Whatever works is fine with me, but I'm guessing it might be easier (and vitally, quicker) to illuminate the many existing similarities between world religions, as well as what they have in common with science, than to... what? I can't even think of an alternative. Talk 80% of the world population out of believing in anything at all? Provide 80% of the world population with the science education I, as a privileged, white, male American didn't have the time to pursue until I retired, and then only happened to because of my personal interests? What?
Sincerely open to your suggestions.
@skado humanist manifesto, get these marketing wizards to start selling it. If they can sell worthless trinkets for astronomical prices, how much easier would it be to sell a world where we have universal motivation. That motivation being nothing more than being good to one another. Capitalism untapered by kindness and humanity is quite ugly. Some wise individual will probably blow this to hell. It is my opinion and no it would not be easy to change humanities inherent greed.
@skado So you're claiming that religion would be the best way to have a unifying narrative, yet even after thousands and thousands of years, it still hasn't been successful (given we experience the examples you gave on a daily basis). Doesn't sound to me like that's the way to go if it's never been successful before. Maybe the road from 80% to 0% is longer, but if the road from 80% to 100% is impossible to drive, how much shorter it is, is irrelevant.
@ChestRockfield
No, I don't think anybody knows, or could possibly know, what "would be the best way to have a unifying narrative". I don't have anything invested in it being one thing or another. I'm just looking at the evidence that I'm aware of and saying what it looks like to me. "Success" in evolutionary terms looks very different from how most humans might define success. Our species, unlike all the other human species that ever existed (Neanderthals, Denisovans, Naledis, etc.) is still extant. As far as evolution is "concerned" that's success. It doesn't "care" that we are a hot mess.
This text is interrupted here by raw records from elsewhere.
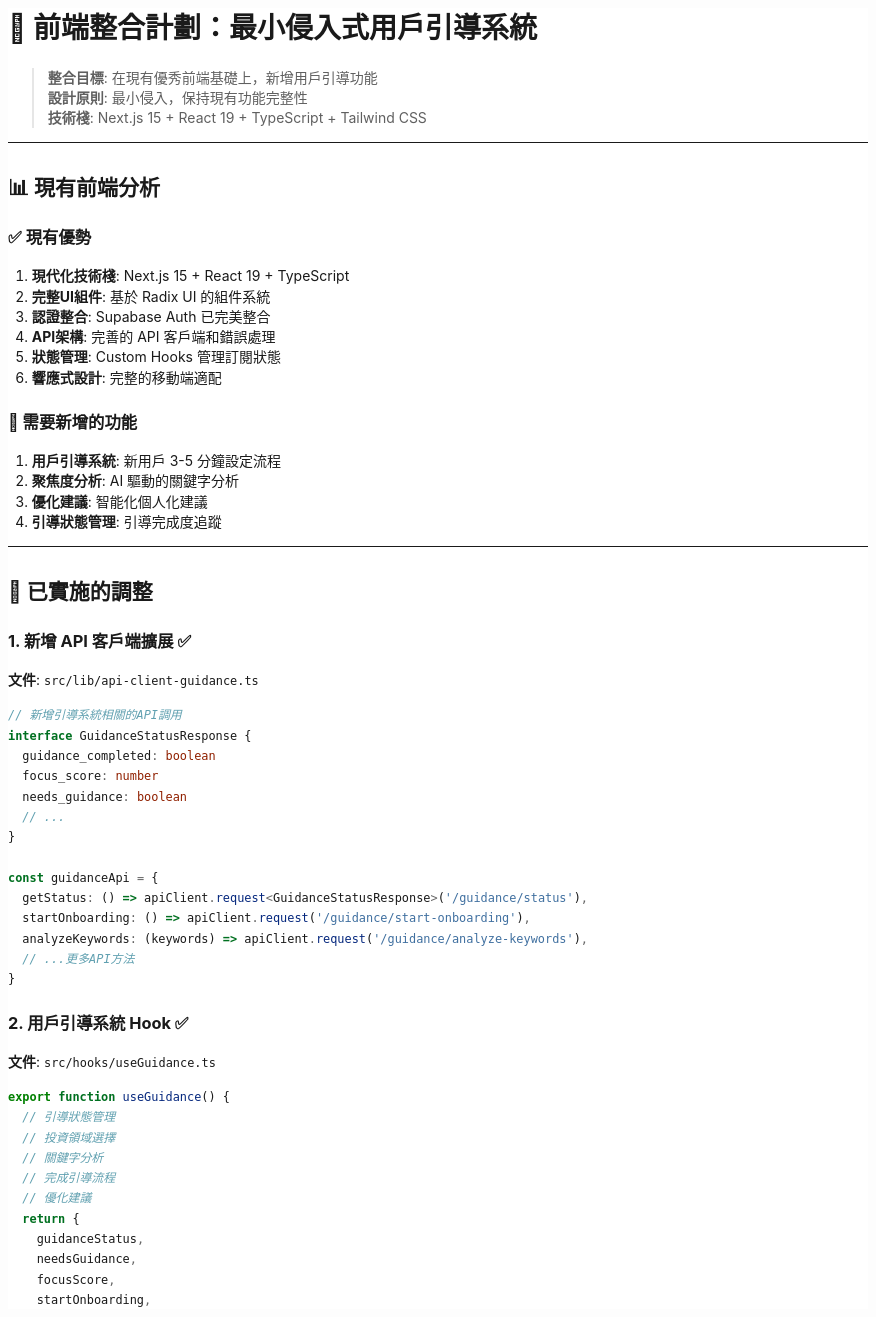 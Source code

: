 # 🎯 前端整合計劃：最小侵入式用戶引導系統

> **整合目標**: 在現有優秀前端基礎上，新增用戶引導功能  
> **設計原則**: 最小侵入，保持現有功能完整性  
> **技術棧**: Next.js 15 + React 19 + TypeScript + Tailwind CSS

---

## 📊 現有前端分析

### **✅ 現有優勢**
1. **現代化技術棧**: Next.js 15 + React 19 + TypeScript
2. **完整UI組件**: 基於 Radix UI 的組件系統
3. **認證整合**: Supabase Auth 已完美整合
4. **API架構**: 完善的 API 客戶端和錯誤處理
5. **狀態管理**: Custom Hooks 管理訂閱狀態
6. **響應式設計**: 完整的移動端適配

### **🔧 需要新增的功能**
1. **用戶引導系統**: 新用戶 3-5 分鐘設定流程
2. **聚焦度分析**: AI 驅動的關鍵字分析
3. **優化建議**: 智能化個人化建議
4. **引導狀態管理**: 引導完成度追蹤

---

## 🚀 已實施的調整

### **1. 新增 API 客戶端擴展** ✅
**文件**: `src/lib/api-client-guidance.ts`
```typescript
// 新增引導系統相關的API調用
interface GuidanceStatusResponse {
  guidance_completed: boolean
  focus_score: number
  needs_guidance: boolean
  // ...
}

const guidanceApi = {
  getStatus: () => apiClient.request<GuidanceStatusResponse>('/guidance/status'),
  startOnboarding: () => apiClient.request('/guidance/start-onboarding'),
  analyzeKeywords: (keywords) => apiClient.request('/guidance/analyze-keywords'),
  // ...更多API方法
}
```

### **2. 用戶引導系統 Hook** ✅
**文件**: `src/hooks/useGuidance.ts`
```typescript
export function useGuidance() {
  // 引導狀態管理
  // 投資領域選擇
  // 關鍵字分析
  // 完成引導流程
  // 優化建議
  return {
    guidanceStatus,
    needsGuidance,
    focusScore,
    startOnboarding,
``` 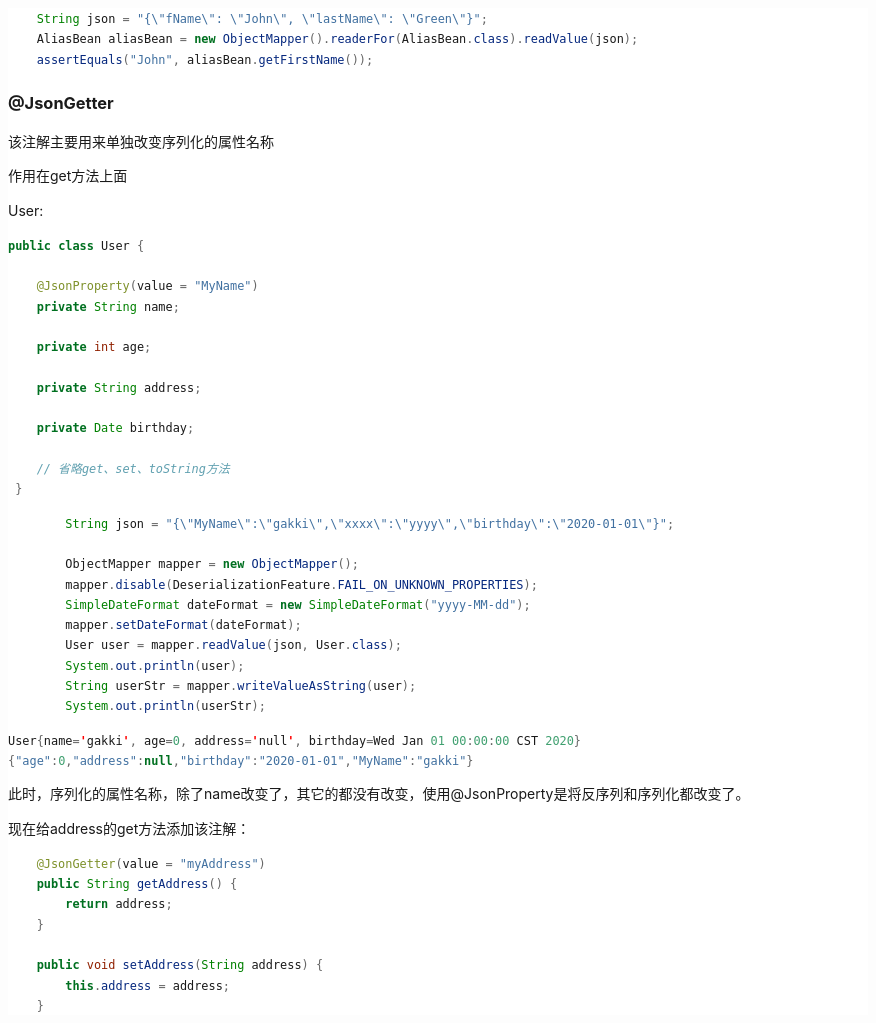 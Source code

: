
```java
    String json = "{\"fName\": \"John\", \"lastName\": \"Green\"}";
    AliasBean aliasBean = new ObjectMapper().readerFor(AliasBean.class).readValue(json);
    assertEquals("John", aliasBean.getFirstName());
```



### @JsonGetter

该注解主要用来单独改变序列化的属性名称

作用在get方法上面

User:

```java
public class User {

    @JsonProperty(value = "MyName")
    private String name;

    private int age;

    private String address;

    private Date birthday;
    
    // 省略get、set、toString方法
 }
```

```java
        String json = "{\"MyName\":\"gakki\",\"xxxx\":\"yyyy\",\"birthday\":\"2020-01-01\"}";

        ObjectMapper mapper = new ObjectMapper();
        mapper.disable(DeserializationFeature.FAIL_ON_UNKNOWN_PROPERTIES);
        SimpleDateFormat dateFormat = new SimpleDateFormat("yyyy-MM-dd");
        mapper.setDateFormat(dateFormat);
        User user = mapper.readValue(json, User.class);
        System.out.println(user);
        String userStr = mapper.writeValueAsString(user);
        System.out.println(userStr);
```

```java
User{name='gakki', age=0, address='null', birthday=Wed Jan 01 00:00:00 CST 2020}
{"age":0,"address":null,"birthday":"2020-01-01","MyName":"gakki"}
```

此时，序列化的属性名称，除了name改变了，其它的都没有改变，使用@JsonProperty是将反序列和序列化都改变了。

现在给address的get方法添加该注解：

```java
    @JsonGetter(value = "myAddress")
    public String getAddress() {
        return address;
    }

    public void setAddress(String address) {
        this.address = address;
    }
```
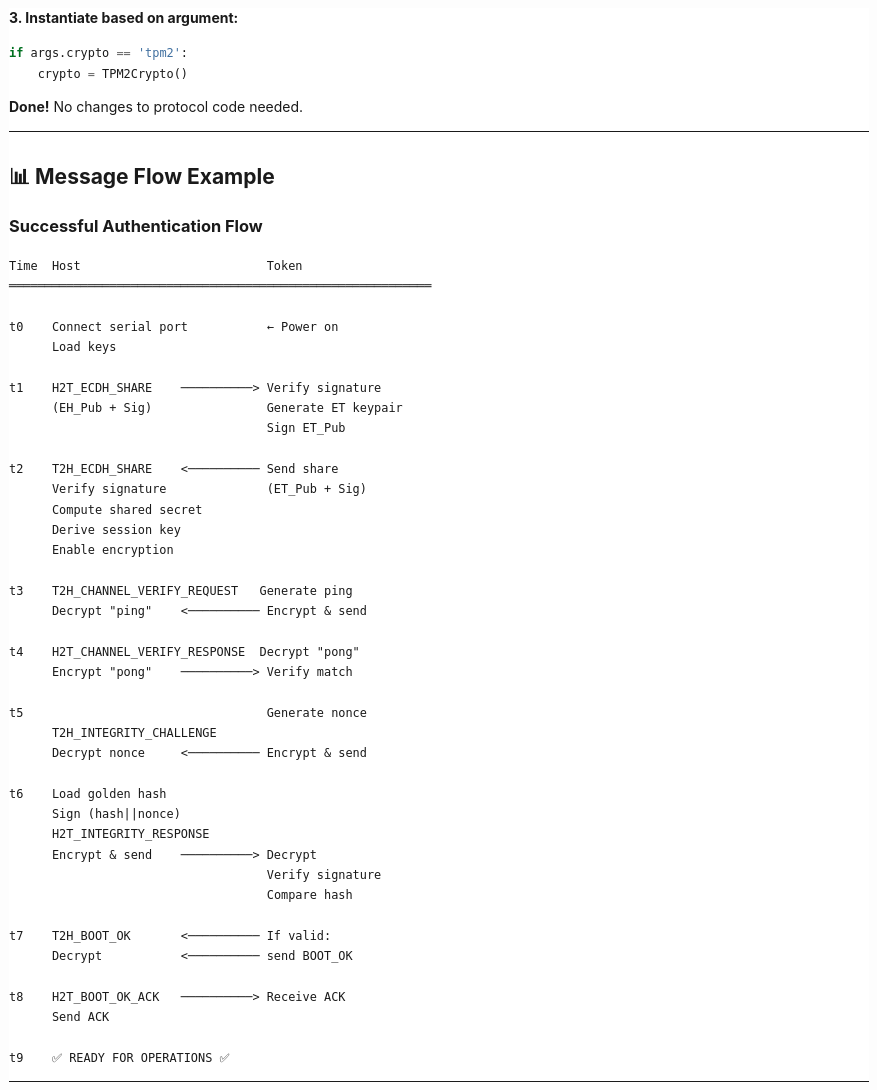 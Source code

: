 **3. Instantiate based on argument:**
```python
if args.crypto == 'tpm2':
    crypto = TPM2Crypto()
```

**Done!** No changes to protocol code needed.

---

## 📊 Message Flow Example

### Successful Authentication Flow

```
Time  Host                          Token
═══════════════════════════════════════════════════════════

t0    Connect serial port           ← Power on
      Load keys
      
t1    H2T_ECDH_SHARE    ──────────> Verify signature
      (EH_Pub + Sig)                Generate ET keypair
                                    Sign ET_Pub
      
t2    T2H_ECDH_SHARE    <────────── Send share
      Verify signature              (ET_Pub + Sig)
      Compute shared secret
      Derive session key
      Enable encryption
      
t3    T2H_CHANNEL_VERIFY_REQUEST   Generate ping
      Decrypt "ping"    <────────── Encrypt & send
      
t4    H2T_CHANNEL_VERIFY_RESPONSE  Decrypt "pong"
      Encrypt "pong"    ──────────> Verify match
      
t5                                  Generate nonce
      T2H_INTEGRITY_CHALLENGE
      Decrypt nonce     <────────── Encrypt & send
      
t6    Load golden hash
      Sign (hash||nonce)
      H2T_INTEGRITY_RESPONSE
      Encrypt & send    ──────────> Decrypt
                                    Verify signature
                                    Compare hash
                                    
t7    T2H_BOOT_OK       <────────── If valid:
      Decrypt           <────────── send BOOT_OK
      
t8    H2T_BOOT_OK_ACK   ──────────> Receive ACK
      Send ACK
      
t9    ✅ READY FOR OPERATIONS ✅
```

--- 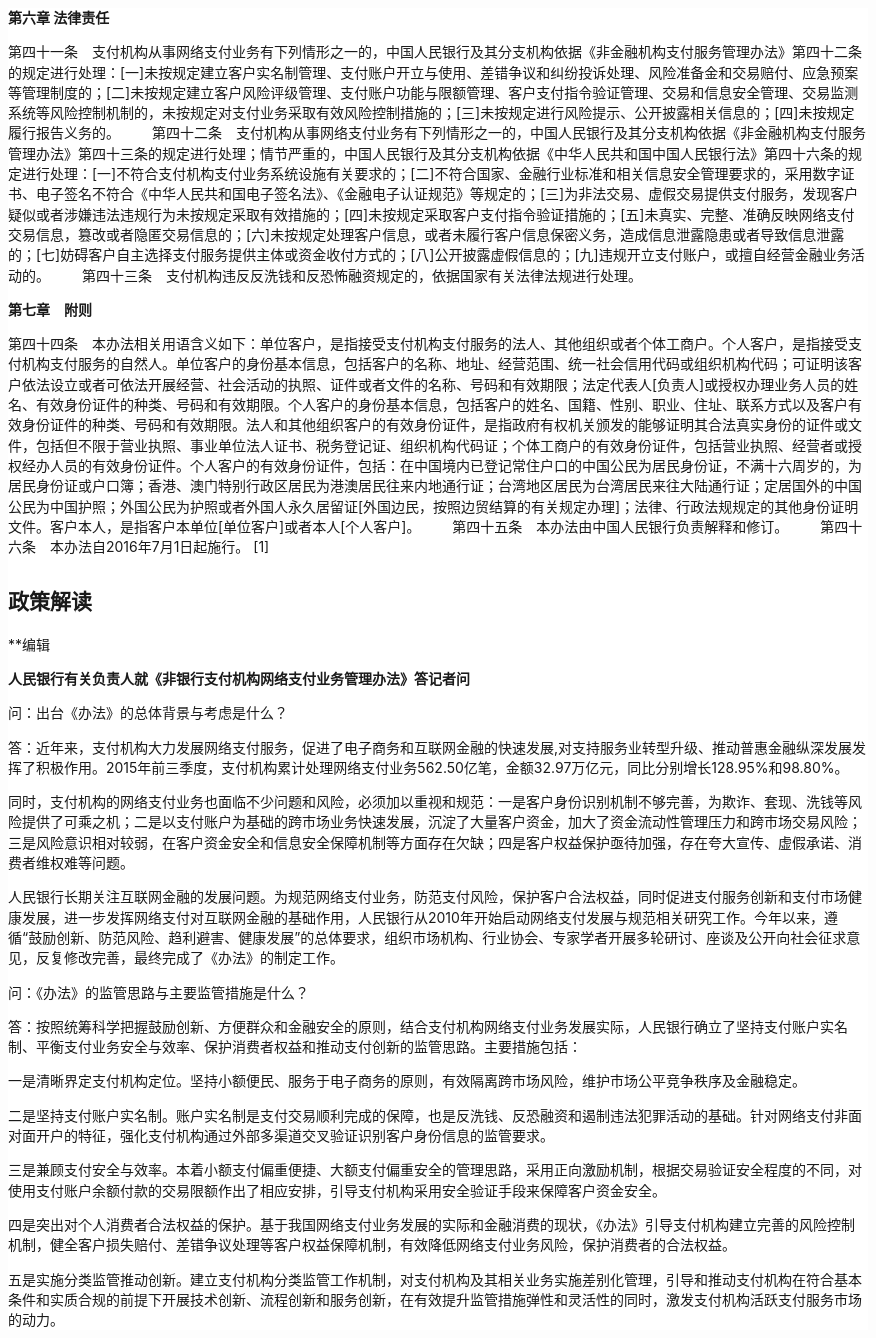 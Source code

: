 **第六章 法律责任**

第四十一条　支付机构从事网络支付业务有下列情形之一的，中国人民银行及其分支机构依据《非金融机构支付服务管理办法》第四十二条的规定进行处理：[一]未按规定建立客户实名制管理、支付账户开立与使用、差错争议和纠纷投诉处理、风险准备金和交易赔付、应急预案等管理制度的；[二]未按规定建立客户风险评级管理、支付账户功能与限额管理、客户支付指令验证管理、交易和信息安全管理、交易监测系统等风险控制机制的，未按规定对支付业务采取有效风险控制措施的；[三]未按规定进行风险提示、公开披露相关信息的；[四]未按规定履行报告义务的。
　　第四十二条　支付机构从事网络支付业务有下列情形之一的，中国人民银行及其分支机构依据《非金融机构支付服务管理办法》第四十三条的规定进行处理；情节严重的，中国人民银行及其分支机构依据《中华人民共和国中国人民银行法》第四十六条的规定进行处理：[一]不符合支付机构支付业务系统设施有关要求的；[二]不符合国家、金融行业标准和相关信息安全管理要求的，采用数字证书、电子签名不符合《中华人民共和国电子签名法》、《金融电子认证规范》等规定的；[三]为非法交易、虚假交易提供支付服务，发现客户疑似或者涉嫌违法违规行为未按规定采取有效措施的；[四]未按规定采取客户支付指令验证措施的；[五]未真实、完整、准确反映网络支付交易信息，篡改或者隐匿交易信息的；[六]未按规定处理客户信息，或者未履行客户信息保密义务，造成信息泄露隐患或者导致信息泄露的；[七]妨碍客户自主选择支付服务提供主体或资金收付方式的；[八]公开披露虚假信息的；[九]违规开立支付账户，或擅自经营金融业务活动的。
　　第四十三条　支付机构违反反洗钱和反恐怖融资规定的，依据国家有关法律法规进行处理。

**第七章　附则**

第四十四条　本办法相关用语含义如下：单位客户，是指接受支付机构支付服务的法人、其他组织或者个体工商户。个人客户，是指接受支付机构支付服务的自然人。单位客户的身份基本信息，包括客户的名称、地址、经营范围、统一社会信用代码或组织机构代码；可证明该客户依法设立或者可依法开展经营、社会活动的执照、证件或者文件的名称、号码和有效期限；法定代表人[负责人]或授权办理业务人员的姓名、有效身份证件的种类、号码和有效期限。个人客户的身份基本信息，包括客户的姓名、国籍、性别、职业、住址、联系方式以及客户有效身份证件的种类、号码和有效期限。法人和其他组织客户的有效身份证件，是指政府有权机关颁发的能够证明其合法真实身份的证件或文件，包括但不限于营业执照、事业单位法人证书、税务登记证、组织机构代码证；个体工商户的有效身份证件，包括营业执照、经营者或授权经办人员的有效身份证件。个人客户的有效身份证件，包括：在中国境内已登记常住户口的中国公民为居民身份证，不满十六周岁的，为居民身份证或户口簿；香港、澳门特别行政区居民为港澳居民往来内地通行证；台湾地区居民为台湾居民来往大陆通行证；定居国外的中国公民为中国护照；外国公民为护照或者外国人永久居留证[外国边民，按照边贸结算的有关规定办理]；法律、行政法规规定的其他身份证明文件。客户本人，是指客户本单位[单位客户]或者本人[个人客户]。
　　第四十五条　本办法由中国人民银行负责解释和修订。
　　第四十六条　本办法自2016年7月1日起施行。 [1][ ]()

## 政策解读

**编辑

**人民银行有关负责人就《非银行支付机构网络支付业务管理办法》答记者问**

问：出台《办法》的总体背景与考虑是什么？

答：近年来，支付机构大力发展网络支付服务，促进了电子商务和互联网金融的快速发展,对支持服务业转型升级、推动普惠金融纵深发展发挥了积极作用。2015年前三季度，支付机构累计处理网络支付业务562.50亿笔，金额32.97万亿元，同比分别增长128.95%和98.80%。

同时，支付机构的网络支付业务也面临不少问题和风险，必须加以重视和规范：一是客户身份识别机制不够完善，为欺诈、套现、洗钱等风险提供了可乘之机；二是以支付账户为基础的跨市场业务快速发展，沉淀了大量客户资金，加大了资金流动性管理压力和跨市场交易风险；三是风险意识相对较弱，在客户资金安全和信息安全保障机制等方面存在欠缺；四是客户权益保护亟待加强，存在夸大宣传、虚假承诺、消费者维权难等问题。

人民银行长期关注互联网金融的发展问题。为规范网络支付业务，防范支付风险，保护客户合法权益，同时促进支付服务创新和支付市场健康发展，进一步发挥网络支付对互联网金融的基础作用，人民银行从2010年开始启动网络支付发展与规范相关研究工作。今年以来，遵循“鼓励创新、防范风险、趋利避害、健康发展”的总体要求，组织市场机构、行业协会、专家学者开展多轮研讨、座谈及公开向社会征求意见，反复修改完善，最终完成了《办法》的制定工作。

问：《办法》的监管思路与主要监管措施是什么？

答：按照统筹科学把握鼓励创新、方便群众和金融安全的原则，结合支付机构网络支付业务发展实际，人民银行确立了坚持支付账户实名制、平衡支付业务安全与效率、保护消费者权益和推动支付创新的监管思路。主要措施包括：

一是清晰界定支付机构定位。坚持小额便民、服务于电子商务的原则，有效隔离跨市场风险，维护市场公平竞争秩序及金融稳定。

二是坚持支付账户实名制。账户实名制是支付交易顺利完成的保障，也是反洗钱、反恐融资和遏制违法犯罪活动的基础。针对网络支付非面对面开户的特征，强化支付机构通过外部多渠道交叉验证识别客户身份信息的监管要求。

三是兼顾支付安全与效率。本着小额支付偏重便捷、大额支付偏重安全的管理思路，采用正向激励机制，根据交易验证安全程度的不同，对使用支付账户余额付款的交易限额作出了相应安排，引导支付机构采用安全验证手段来保障客户资金安全。

四是突出对个人消费者合法权益的保护。基于我国网络支付业务发展的实际和金融消费的现状，《办法》引导支付机构建立完善的风险控制机制，健全客户损失赔付、差错争议处理等客户权益保障机制，有效降低网络支付业务风险，保护消费者的合法权益。

五是实施分类监管推动创新。建立支付机构分类监管工作机制，对支付机构及其相关业务实施差别化管理，引导和推动支付机构在符合基本条件和实质合规的前提下开展技术创新、流程创新和服务创新，在有效提升监管措施弹性和灵活性的同时，激发支付机构活跃支付服务市场的动力。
So something has been successful. Everything I read suggests a large portion of our success has been due to our ability to coordinate our actions in groups, and that such cooperation has been due to our capacity for complex culture, and that the core of that culture, up to this point has been religion. If you know of anthropologists or other scientists who specialize in related fields who have other hypotheses I'd love to read about them.
I don't think either 100% or 0% are particularly relevant. Evolution doesn't require, or hardly even tolerate, such precision. What matters is whatever is adequate for survival. A scientific attitude would prescribe at least looking at what has worked in the past when we are casting about for what might work in the future.
"a unifying narative"! Well, Trumpsters believe "that the truth is a lie"- that to me, seems to be an obvious nonsequiture.